### PROBLEM DETAILS:
Copy out exactly the lines from the line containing "Your locales will" to the end of the listing.

###

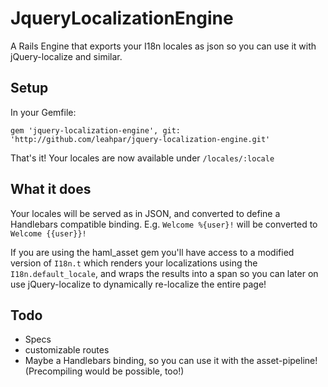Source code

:# JqueryLocalizationEngine

A Rails Engine that exports your I18n locales as json so you can use it with jQuery-localize and similar.

## Setup

In your Gemfile:

    gem 'jquery-localization-engine', git: 'http://github.com/leahpar/jquery-localization-engine.git'

That's it! Your locales are now available under `/locales/:locale`

## What it does

Your locales will be served as in JSON, and converted to define a Handlebars compatible binding.
E.g. `Welcome %{user}!` will be converted to `Welcome {{user}}!`

If you are using the haml\_asset gem you'll have access to a modified version of `I18n.t` which renders your localizations using the `I18n.default_locale`, and wraps the results into a span so you can later on use jQuery-localize to dynamically re-localize the entire page!

## Todo

  - Specs
  - customizable routes
  - Maybe a Handlebars binding, so you can use it with the asset-pipeline! (Precompiling would be possible, too!)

###

### THE ANSWER:
Your locales will be served as in JSON, and converted to define a Handlebars compatible binding.
E.g. `Welcome %{user}!` will be converted to `Welcome {{user}}!`

If you are using the haml\_asset gem you'll have access to a modified version of `I18n.t` which renders your localizations using the `I18n.default_locale`, and wraps the results into a span so you can later on use jQuery-localize to dynamically re-localize the entire page!

## Todo

  - Specs
  - customizable routes
  - Maybe a Handlebars binding, so you can use it with the asset-pipeline! (Precompiling would be possible, too!)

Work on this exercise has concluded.